Under DOMA, the federal government and most states decline to recognize same-sex couples who have been legally married. Those couples have been denied the same legal protections that people in same-sex marriages are provided.In this case, the Second Circuit determined it was unconstitutional for the federal government to require 83-year-old Edith Windsor to pay over $300,000 in estate taxes after the death of her spouse Thea Spyer. Windsor and Spyer lived in New York, but married in Toronto, Canada, in 2007, after a 40-year partnership. When Spyer died in 2009, New York had not yet legalized same sex marriage, and thus the federal government required Windsor to pay taxes on Spyer’s estate — a burden that wouldn’t have befallen an opposite-sex couple, whether married in or out of state.

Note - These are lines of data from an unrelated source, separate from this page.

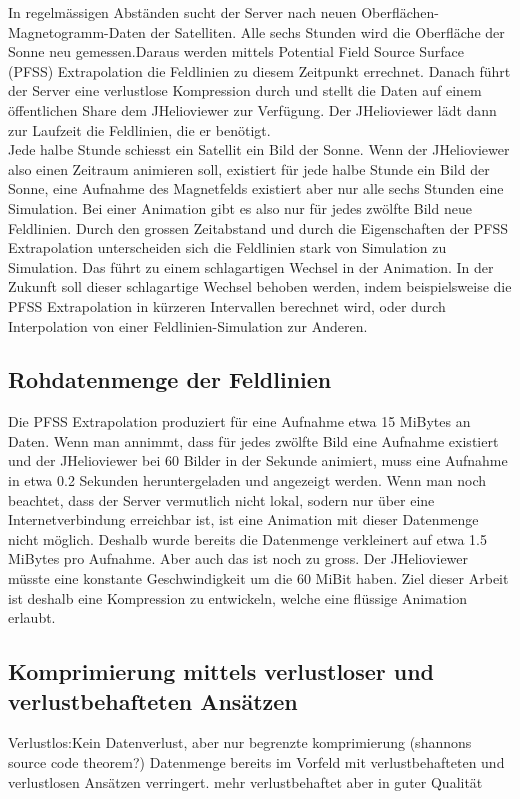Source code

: In regelmässigen Abständen sucht der Server nach neuen Oberflächen-Magnetogramm-Daten der Satelliten. Alle sechs Stunden wird die Oberfläche der Sonne neu gemessen.Daraus werden mittels Potential Field Source Surface (PFSS) Extrapolation die Feldlinien zu diesem Zeitpunkt errechnet. Danach führt der Server eine verlustlose Kompression durch und stellt die Daten auf einem öffentlichen Share dem JHelioviewer zur Verfügung. Der JHelioviewer lädt dann zur Laufzeit die Feldlinien, die er benötigt.\\[\baselineskip]
Jede halbe Stunde schiesst ein Satellit ein Bild der Sonne. Wenn der JHelioviewer also einen Zeitraum animieren soll, existiert für jede halbe Stunde ein Bild der Sonne, eine Aufnahme des Magnetfelds existiert aber nur alle sechs Stunden eine Simulation. Bei einer Animation gibt es also nur für jedes zwölfte Bild neue Feldlinien. Durch den grossen Zeitabstand und durch die Eigenschaften der PFSS Extrapolation unterscheiden sich die Feldlinien stark von Simulation zu Simulation. Das führt zu einem schlagartigen Wechsel in der Animation. In der Zukunft soll dieser schlagartige Wechsel behoben werden, indem beispielsweise die PFSS Extrapolation in kürzeren Intervallen berechnet wird, oder durch Interpolation von einer Feldlinien-Simulation zur Anderen.

\subsection{Rohdatenmenge der Feldlinien}
Die PFSS Extrapolation produziert für eine Aufnahme etwa 15 MiBytes an Daten. Wenn man annimmt, dass für jedes zwölfte Bild eine Aufnahme existiert und der JHelioviewer bei 60 Bilder in der Sekunde animiert, muss eine Aufnahme in etwa 0.2 Sekunden heruntergeladen und angezeigt werden. Wenn man noch beachtet, dass der Server vermutlich nicht lokal, sodern nur über eine Internetverbindung erreichbar ist, ist eine Animation mit dieser Datenmenge nicht möglich. Deshalb wurde bereits die Datenmenge verkleinert auf etwa 1.5 MiBytes pro Aufnahme. Aber auch das ist noch zu gross. Der JHelioviewer müsste eine konstante Geschwindigkeit um die 60 MiBit haben. Ziel dieser Arbeit ist deshalb eine Kompression zu entwickeln, welche eine flüssige Animation erlaubt.

\subsection{Komprimierung mittels verlustloser und verlustbehafteten Ansätzen}
Verlustlos:Kein Datenverlust, aber nur begrenzte komprimierung (shannons source code theorem?)
Datenmenge bereits im Vorfeld  mit verlustbehafteten und verlustlosen Ansätzen verringert.
mehr verlustbehaftet aber in guter Qualität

In February 2011, the Justice Department halted its defense of DOMA, upsetting House Republicans who have spent over $1 million defending it in the Obama administration’s stead.
“Notwithstanding the withdrawal of its advocacy, the United States continues to enforce Section 3 of DOMA, which is indeed why Windsor does not have her money,” the opinion reads. “The constitutionality of the statute will have a considerable impact on many operations of the United States.”
Judge Dennis Jacobs, who authored the opinion, is the circuit’s chief judge and was appointed to the court in 1992 by President George H.W. Bush.
The New York federal appeals court is the second in the country, after the First Circuit in Boston, to find the law unconstitutional.